| Goal of the exercise |
Everything in the entries below must be reproduced exactly, except the images.

Task data below:

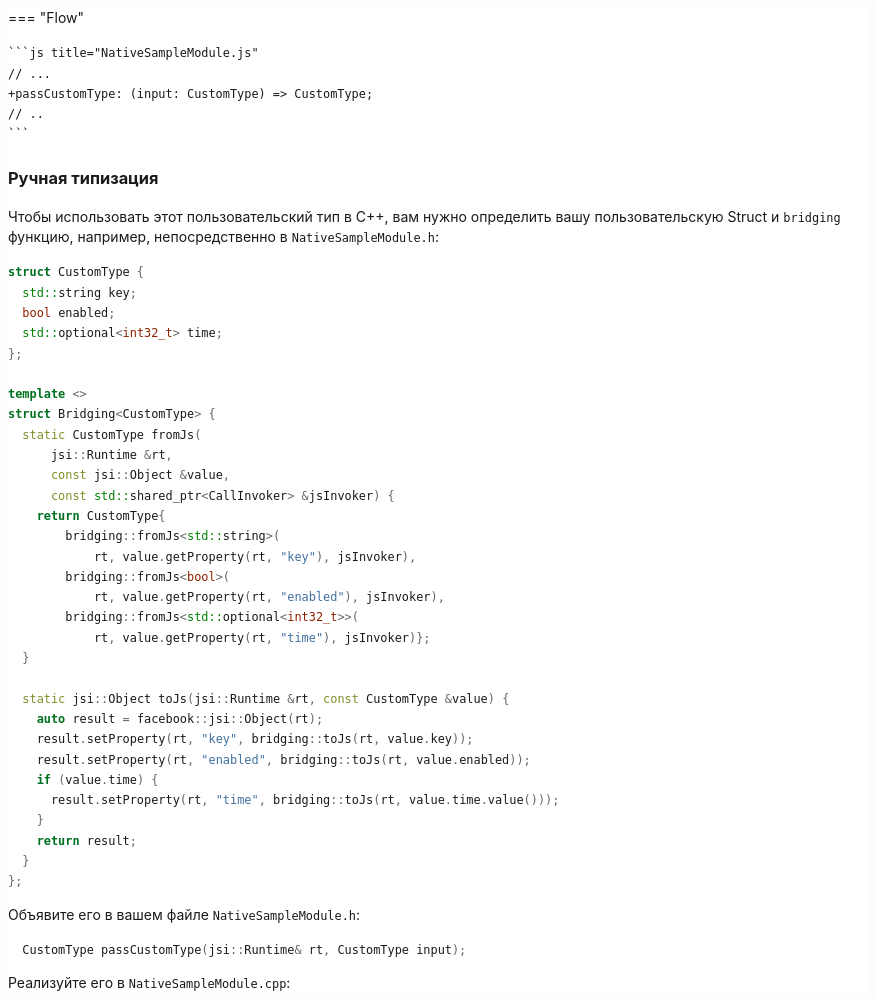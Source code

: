 === "Flow"

    ```js title="NativeSampleModule.js"
    // ...
    +passCustomType: (input: CustomType) => CustomType;
    // ..
    ```

### Ручная типизация

Чтобы использовать этот пользовательский тип в C++, вам нужно определить вашу пользовательскую Struct и `bridging` функцию, например, непосредственно в `NativeSampleModule.h`:

```cpp
struct CustomType {
  std::string key;
  bool enabled;
  std::optional<int32_t> time;
};

template <>
struct Bridging<CustomType> {
  static CustomType fromJs(
      jsi::Runtime &rt,
      const jsi::Object &value,
      const std::shared_ptr<CallInvoker> &jsInvoker) {
    return CustomType{
        bridging::fromJs<std::string>(
            rt, value.getProperty(rt, "key"), jsInvoker),
        bridging::fromJs<bool>(
            rt, value.getProperty(rt, "enabled"), jsInvoker),
        bridging::fromJs<std::optional<int32_t>>(
            rt, value.getProperty(rt, "time"), jsInvoker)};
  }

  static jsi::Object toJs(jsi::Runtime &rt, const CustomType &value) {
    auto result = facebook::jsi::Object(rt);
    result.setProperty(rt, "key", bridging::toJs(rt, value.key));
    result.setProperty(rt, "enabled", bridging::toJs(rt, value.enabled));
    if (value.time) {
      result.setProperty(rt, "time", bridging::toJs(rt, value.time.value()));
    }
    return result;
  }
};
```

Объявите его в вашем файле `NativeSampleModule.h`:

```cpp
  CustomType passCustomType(jsi::Runtime& rt, CustomType input);
```

Реализуйте его в `NativeSampleModule.cpp`:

End of Task data.

| Response area |
Source code

: === "Flow"

    ```js title="NativeSampleModule.js"
    // ...
    +passCustomType: (input: CustomType) => CustomType;
    // ..
    ```

### Ручная типизация

Чтобы использовать этот пользовательский тип в C++, вам нужно определить вашу пользовательскую Struct и `bridging` функцию, например, непосредственно в `NativeSampleModule.h`:

```cpp
struct CustomType {
  std::string key;
  bool enabled;
  std::optional<int32_t> time;
};

template <>
struct Bridging<CustomType> {
  static CustomType fromJs(
      jsi::Runtime &rt,
      const jsi::Object &value,
      const std::shared_ptr<CallInvoker> &jsInvoker) {
    return CustomType{
        bridging::fromJs<std::string>(
            rt, value.getProperty(rt, "key"), jsInvoker),
        bridging::fromJs<bool>(
            rt, value.getProperty(rt, "enabled"), jsInvoker),
        bridging::fromJs<std::optional<int32_t>>(
            rt, value.getProperty(rt, "time"), jsInvoker)};
  }

  static jsi::Object toJs(jsi::Runtime &rt, const CustomType &value) {
    auto result = facebook::jsi::Object(rt);
    result.setProperty(rt, "key", bridging::toJs(rt, value.key));
    result.setProperty(rt, "enabled", bridging::toJs(rt, value.enabled));
    if (value.time) {
      result.setProperty(rt, "time", bridging::toJs(rt, value.time.value()));
    }
    return result;
  }
};
```

Объявите его в вашем файле `NativeSampleModule.h`:

```cpp
  CustomType passCustomType(jsi::Runtime& rt, CustomType input);
```

Реализуйте его в `NativeSampleModule.cpp`:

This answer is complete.